If you’ve ever looked at a photograph of a place so beautiful you can’t believe it exists, and so remote that you don’t know how someone got there, then it might just be the work of Sebastião Salgado. The Paris-based Brazilian photographer, who died recently at age 81, was known for capturing astounding images of the natural world.
Among his far-reaching travels, Salgado spent seven years in Amazônia. His passion for documenting the damage to that fragile ecosystem and the struggles of the Indians who live there is evidenced in his books Genesis and Amazônia (Taschen), which were edited by his wife and collaborator, Léila Wanick Salgado. And when, in his late 60s, he was at a point in his career when he might reasonably have wanted to wind down, he was instead reaching new heights as an artist. Not that he would have described himself that way. “I’m a photographer,” he told Introspective at the time. “I have this privilege that I can go any place on this planet.”

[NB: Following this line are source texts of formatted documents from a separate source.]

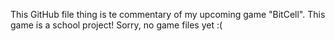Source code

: This GitHub file thing is te commentary of my upcoming game "BitCell".
This game is a school project!
Sorry, no game files yet :(
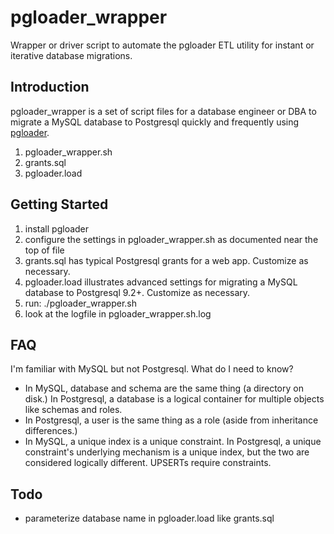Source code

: # pgloader_wrapper
Wrapper or driver script to automate the pgloader ETL utility for instant or iterative database migrations.

Introduction
-----

pgloader_wrapper is a set of script files for a database engineer or DBA to migrate a MySQL database to Postgresql quickly and frequently using [pgloader](https://pgloader.io/).

1. pgloader_wrapper.sh
1. grants.sql
1. pgloader.load

Getting Started
-----

1. install pgloader
1. configure the settings in pgloader_wrapper.sh as documented near the top of file
1. grants.sql has typical Postgresql grants for a web app. Customize as necessary.
1. pgloader.load illustrates advanced settings for migrating a MySQL database to Postgresql 9.2+. Customize as necessary.
1. run: ./pgloader_wrapper.sh
1. look at the logfile in pgloader_wrapper.sh.log

FAQ
-----

I'm familiar with MySQL but not Postgresql. What do I need to know?

- In MySQL, database and schema are the same thing (a directory on disk.) In Postgresql, a database is a logical container for multiple objects like schemas and roles.
- In Postgresql, a user is the same thing as a role (aside from inheritance differences.)
- In MySQL, a unique index is a unique constraint. In Postgresql, a unique constraint's underlying mechanism is a unique index, but the two are considered logically different. UPSERTs require constraints.

Todo
-----

- parameterize database name in pgloader.load like grants.sql

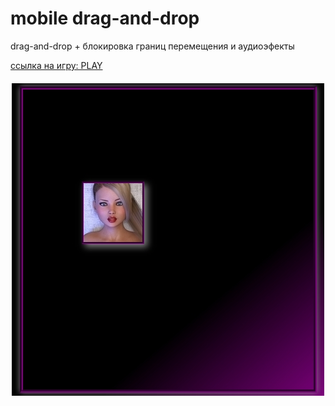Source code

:# mobile drag-and-drop
<p>drag-and-drop + блокировка границ перемещения и аудиоэфекты</p>
<a href="https://westerovs.github.io/touch_drag_and_drop_mini-game/">ccылка на игру: PLAY</a>

<img src="cover.jpg" style="display: block; margin: 20px auto;">
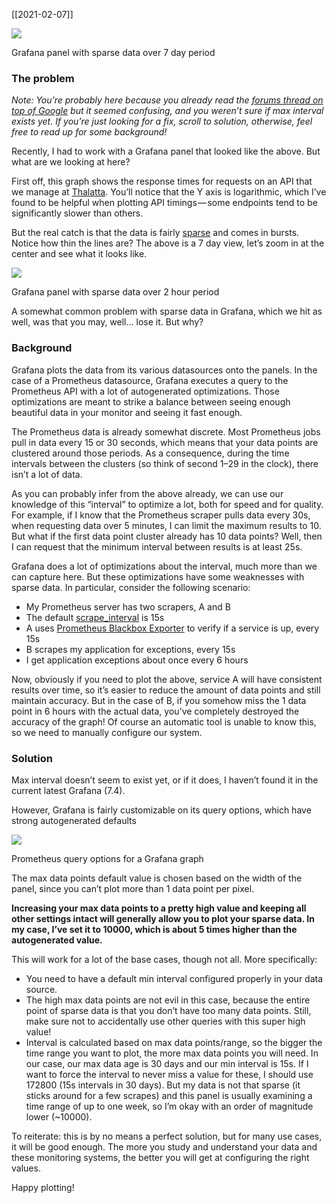 [[2021-02-07]]

![](https://cdn-images-1.medium.com/max/800/1*m5SK0B1vTdUnYcX_Dtk9wA.png)

Grafana panel with sparse data over 7 day period

### The problem

_Note: You’re probably here because you already read the_ [_forums thread on top of Google_](https://community.grafana.com/t/how-to-always-show-sparse-data-from-prometheus/10409) _but it seemed confusing, and you weren’t sure if max interval exists yet. If you’re just looking for a fix, scroll to solution, otherwise, feel free to read up for some background!_

Recently, I had to work with a Grafana panel that looked like the above. But what are we looking at here?

First off, this graph shows the response times for requests on an API that we manage at [Thalatta](https://thalatta.io/). You’ll notice that the Y axis is logarithmic, which I’ve found to be helpful when plotting API timings — some endpoints tend to be significantly slower than others.

But the real catch is that the data is fairly [sparse](https://en.wikipedia.org/wiki/Sparse_matrix) and comes in bursts. Notice how thin the lines are? The above is a 7 day view, let’s zoom in at the center and see what it looks like.

![](https://cdn-images-1.medium.com/max/800/1*i-rgpGFVgO0_hFfyS3r2fA.png)

Grafana panel with sparse data over 2 hour period

A somewhat common problem with sparse data in Grafana, which we hit as well, was that you may, well… lose it. But why?

### Background

Grafana plots the data from its various datasources onto the panels. In the case of a Prometheus datasource, Grafana executes a query to the Prometheus API with a lot of autogenerated optimizations. Those optimizations are meant to strike a balance between seeing enough beautiful data in your monitor and seeing it fast enough.

The Prometheus data is already somewhat discrete. Most Prometheus jobs pull in data every 15 or 30 seconds, which means that your data points are clustered around those periods. As a consequence, during the time intervals between the clusters (so think of second 1–29 in the clock), there isn’t a lot of data.

As you can probably infer from the above already, we can use our knowledge of this “interval” to optimize a lot, both for speed and for quality. For example, if I know that the Prometheus scraper pulls data every 30s, when requesting data over 5 minutes, I can limit the maximum results to 10. But what if the first data point cluster already has 10 data points? Well, then I can request that the minimum interval between results is at least 25s.

Grafana does a lot of optimizations about the interval, much more than we can capture here. But these optimizations have some weaknesses with sparse data. In particular, consider the following scenario:

-   My Prometheus server has two scrapers, A and B
-   The default [scrape_interval](https://prometheus.io/docs/prometheus/latest/configuration/configuration/) is 15s
-   A uses [Prometheus Blackbox Exporter](https://github.com/prometheus/blackbox_exporter) to verify if a service is up, every 15s
-   B scrapes my application for exceptions, every 15s
-   I get application exceptions about once every 6 hours

Now, obviously if you need to plot the above, service A will have consistent results over time, so it’s easier to reduce the amount of data points and still maintain accuracy. But in the case of B, if you somehow miss the 1 data point in 6 hours with the actual data, you’ve completely destroyed the accuracy of the graph! Of course an automatic tool is unable to know this, so we need to manually configure our system.

### Solution

Max interval doesn’t seem to exist yet, or if it does, I haven’t found it in the current latest Grafana (7.4).

However, Grafana is fairly customizable on its query options, which have strong autogenerated defaults

![](https://cdn-images-1.medium.com/max/800/1*NAXfso_9BIRyDNDNyZKTsA.png)

Prometheus query options for a Grafana graph

The max data points default value is chosen based on the width of the panel, since you can’t plot more than 1 data point per pixel.

**Increasing your max data points to a pretty high value and keeping all other settings intact will generally allow you to plot your sparse data. In my case, I’ve set it to 10000, which is about 5 times higher than the autogenerated value.**

This will work for a lot of the base cases, though not all. More specifically:

-   You need to have a default min interval configured properly in your data source.
-   The high max data points are not evil in this case, because the entire point of sparse data is that you don’t have too many data points. Still, make sure not to accidentally use other queries with this super high value!
-   Interval is calculated based on max data points/range, so the bigger the time range you want to plot, the more max data points you will need. In our case, our max data age is 30 days and our min interval is 15s. If I want to force the interval to never miss a value for these, I should use 172800 (15s intervals in 30 days). But my data is not that sparse (it sticks around for a few scrapes) and this panel is usually examining a time range of up to one week, so I’m okay with an order of magnitude lower (~10000).

To reiterate: this is by no means a perfect solution, but for many use cases, it will be good enough. The more you study and understand your data and these monitoring systems, the better you will get at configuring the right values.

Happy plotting!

Regardless of how he wished to be described, he was without question respected and loved. “I feel I have lost a brother,” says Peter Fetterman, Salgado’s longstanding gallerist. “We have been a big part of each other’s lives since Henri Cartier-Bresson introduced us in Paris more than thirty-five years ago and I became his first dealer. The memories are flooding back now. Sebastião was a true force of nature. A one-of-a-kind human being and artist. His legacy is eternal.”